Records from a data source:

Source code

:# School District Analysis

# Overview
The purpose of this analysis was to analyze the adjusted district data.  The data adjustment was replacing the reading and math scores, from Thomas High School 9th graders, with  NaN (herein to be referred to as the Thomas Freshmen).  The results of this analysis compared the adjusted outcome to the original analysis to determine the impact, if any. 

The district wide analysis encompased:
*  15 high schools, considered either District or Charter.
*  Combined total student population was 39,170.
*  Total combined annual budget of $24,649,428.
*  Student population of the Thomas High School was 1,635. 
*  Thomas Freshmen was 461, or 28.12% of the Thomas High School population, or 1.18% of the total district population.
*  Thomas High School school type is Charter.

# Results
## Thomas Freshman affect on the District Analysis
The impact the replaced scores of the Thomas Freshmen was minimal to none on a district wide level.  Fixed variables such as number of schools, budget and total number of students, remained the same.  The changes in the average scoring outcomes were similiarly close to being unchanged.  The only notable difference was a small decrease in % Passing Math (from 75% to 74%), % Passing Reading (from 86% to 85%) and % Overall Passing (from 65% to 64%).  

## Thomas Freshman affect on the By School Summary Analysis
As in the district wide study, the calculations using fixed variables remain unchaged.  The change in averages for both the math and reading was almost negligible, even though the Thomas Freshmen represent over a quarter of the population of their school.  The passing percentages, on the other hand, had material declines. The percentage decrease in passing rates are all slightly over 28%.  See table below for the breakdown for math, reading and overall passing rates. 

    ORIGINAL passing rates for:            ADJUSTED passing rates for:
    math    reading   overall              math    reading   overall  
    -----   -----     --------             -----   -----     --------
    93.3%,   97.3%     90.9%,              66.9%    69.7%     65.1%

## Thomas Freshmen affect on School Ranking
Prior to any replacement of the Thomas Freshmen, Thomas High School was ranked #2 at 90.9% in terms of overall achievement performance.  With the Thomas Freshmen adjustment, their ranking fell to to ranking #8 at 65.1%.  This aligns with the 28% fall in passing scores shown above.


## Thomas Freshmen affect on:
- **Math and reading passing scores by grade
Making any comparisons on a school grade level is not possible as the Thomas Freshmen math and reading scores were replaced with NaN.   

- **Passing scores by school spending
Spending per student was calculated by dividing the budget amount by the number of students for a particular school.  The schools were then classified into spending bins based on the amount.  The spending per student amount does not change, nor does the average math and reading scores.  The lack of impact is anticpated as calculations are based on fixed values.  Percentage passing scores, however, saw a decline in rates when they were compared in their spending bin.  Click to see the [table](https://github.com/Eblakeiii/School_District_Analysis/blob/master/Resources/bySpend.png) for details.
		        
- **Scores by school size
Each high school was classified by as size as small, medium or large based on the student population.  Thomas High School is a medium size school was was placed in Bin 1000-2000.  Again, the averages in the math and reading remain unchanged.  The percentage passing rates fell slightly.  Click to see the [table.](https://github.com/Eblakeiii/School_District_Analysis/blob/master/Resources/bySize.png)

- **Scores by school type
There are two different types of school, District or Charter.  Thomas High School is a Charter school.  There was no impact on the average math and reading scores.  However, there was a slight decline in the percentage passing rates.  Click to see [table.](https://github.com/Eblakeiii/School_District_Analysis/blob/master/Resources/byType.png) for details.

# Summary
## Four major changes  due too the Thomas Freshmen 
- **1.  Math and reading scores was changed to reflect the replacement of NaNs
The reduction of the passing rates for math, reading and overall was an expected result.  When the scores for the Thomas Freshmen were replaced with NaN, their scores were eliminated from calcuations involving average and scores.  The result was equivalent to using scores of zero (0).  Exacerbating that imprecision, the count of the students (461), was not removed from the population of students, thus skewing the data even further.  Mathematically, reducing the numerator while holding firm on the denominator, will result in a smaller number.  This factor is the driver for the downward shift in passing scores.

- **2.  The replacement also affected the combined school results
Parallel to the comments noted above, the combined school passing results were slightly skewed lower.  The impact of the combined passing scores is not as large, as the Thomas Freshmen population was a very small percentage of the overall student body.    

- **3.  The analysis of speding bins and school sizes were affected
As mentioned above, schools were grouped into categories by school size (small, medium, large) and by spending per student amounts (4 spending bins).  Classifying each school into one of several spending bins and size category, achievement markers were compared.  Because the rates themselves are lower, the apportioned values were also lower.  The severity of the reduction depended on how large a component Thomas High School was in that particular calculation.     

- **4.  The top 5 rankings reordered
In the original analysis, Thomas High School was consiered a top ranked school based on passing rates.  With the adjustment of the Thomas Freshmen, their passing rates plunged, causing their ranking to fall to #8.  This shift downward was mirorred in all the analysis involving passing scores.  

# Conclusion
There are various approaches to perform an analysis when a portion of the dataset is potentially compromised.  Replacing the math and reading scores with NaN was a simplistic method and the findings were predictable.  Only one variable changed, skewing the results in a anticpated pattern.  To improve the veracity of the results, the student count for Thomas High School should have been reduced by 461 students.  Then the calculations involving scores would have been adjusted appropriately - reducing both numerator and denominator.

### ACTIVITY
Whatever appears in the records must be returned exactly.

### PROBLEM SOLUTION
Source code

:# School District Analysis

# Overview
The purpose of this analysis was to analyze the adjusted district data.  The data adjustment was replacing the reading and math scores, from Thomas High School 9th graders, with  NaN (herein to be referred to as the Thomas Freshmen).  The results of this analysis compared the adjusted outcome to the original analysis to determine the impact, if any. 

The district wide analysis encompased:
*  15 high schools, considered either District or Charter.
*  Combined total student population was 39,170.
*  Total combined annual budget of $24,649,428.
*  Student population of the Thomas High School was 1,635. 
*  Thomas Freshmen was 461, or 28.12% of the Thomas High School population, or 1.18% of the total district population.
*  Thomas High School school type is Charter.

# Results
## Thomas Freshman affect on the District Analysis
The impact the replaced scores of the Thomas Freshmen was minimal to none on a district wide level.  Fixed variables such as number of schools, budget and total number of students, remained the same.  The changes in the average scoring outcomes were similiarly close to being unchanged.  The only notable difference was a small decrease in % Passing Math (from 75% to 74%), % Passing Reading (from 86% to 85%) and % Overall Passing (from 65% to 64%).  

## Thomas Freshman affect on the By School Summary Analysis
As in the district wide study, the calculations using fixed variables remain unchaged.  The change in averages for both the math and reading was almost negligible, even though the Thomas Freshmen represent over a quarter of the population of their school.  The passing percentages, on the other hand, had material declines. The percentage decrease in passing rates are all slightly over 28%.  See table below for the breakdown for math, reading and overall passing rates. 

    ORIGINAL passing rates for:            ADJUSTED passing rates for:
    math    reading   overall              math    reading   overall  
    -----   -----     --------             -----   -----     --------
    93.3%,   97.3%     90.9%,              66.9%    69.7%     65.1%

## Thomas Freshmen affect on School Ranking
Prior to any replacement of the Thomas Freshmen, Thomas High School was ranked #2 at 90.9% in terms of overall achievement performance.  With the Thomas Freshmen adjustment, their ranking fell to to ranking #8 at 65.1%.  This aligns with the 28% fall in passing scores shown above.


## Thomas Freshmen affect on:
- **Math and reading passing scores by grade
Making any comparisons on a school grade level is not possible as the Thomas Freshmen math and reading scores were replaced with NaN.   

- **Passing scores by school spending
Spending per student was calculated by dividing the budget amount by the number of students for a particular school.  The schools were then classified into spending bins based on the amount.  The spending per student amount does not change, nor does the average math and reading scores.  The lack of impact is anticpated as calculations are based on fixed values.  Percentage passing scores, however, saw a decline in rates when they were compared in their spending bin.  Click to see the [table](https://github.com/Eblakeiii/School_District_Analysis/blob/master/Resources/bySpend.png) for details.
		        
- **Scores by school size
Each high school was classified by as size as small, medium or large based on the student population.  Thomas High School is a medium size school was was placed in Bin 1000-2000.  Again, the averages in the math and reading remain unchanged.  The percentage passing rates fell slightly.  Click to see the [table.](https://github.com/Eblakeiii/School_District_Analysis/blob/master/Resources/bySize.png)

- **Scores by school type
There are two different types of school, District or Charter.  Thomas High School is a Charter school.  There was no impact on the average math and reading scores.  However, there was a slight decline in the percentage passing rates.  Click to see [table.](https://github.com/Eblakeiii/School_District_Analysis/blob/master/Resources/byType.png) for details.

# Summary
## Four major changes  due too the Thomas Freshmen 
- **1.  Math and reading scores was changed to reflect the replacement of NaNs
The reduction of the passing rates for math, reading and overall was an expected result.  When the scores for the Thomas Freshmen were replaced with NaN, their scores were eliminated from calcuations involving average and scores.  The result was equivalent to using scores of zero (0).  Exacerbating that imprecision, the count of the students (461), was not removed from the population of students, thus skewing the data even further.  Mathematically, reducing the numerator while holding firm on the denominator, will result in a smaller number.  This factor is the driver for the downward shift in passing scores.

- **2.  The replacement also affected the combined school results
Parallel to the comments noted above, the combined school passing results were slightly skewed lower.  The impact of the combined passing scores is not as large, as the Thomas Freshmen population was a very small percentage of the overall student body.    

- **3.  The analysis of speding bins and school sizes were affected
As mentioned above, schools were grouped into categories by school size (small, medium, large) and by spending per student amounts (4 spending bins).  Classifying each school into one of several spending bins and size category, achievement markers were compared.  Because the rates themselves are lower, the apportioned values were also lower.  The severity of the reduction depended on how large a component Thomas High School was in that particular calculation.     

- **4.  The top 5 rankings reordered
In the original analysis, Thomas High School was consiered a top ranked school based on passing rates.  With the adjustment of the Thomas Freshmen, their passing rates plunged, causing their ranking to fall to #8.  This shift downward was mirorred in all the analysis involving passing scores.  

# Conclusion
There are various approaches to perform an analysis when a portion of the dataset is potentially compromised.  Replacing the math and reading scores with NaN was a simplistic method and the findings were predictable.  Only one variable changed, skewing the results in a anticpated pattern.  To improve the veracity of the results, the student count for Thomas High School should have been reduced by 461 students.  Then the calculations involving scores would have been adjusted appropriately - reducing both numerator and denominator.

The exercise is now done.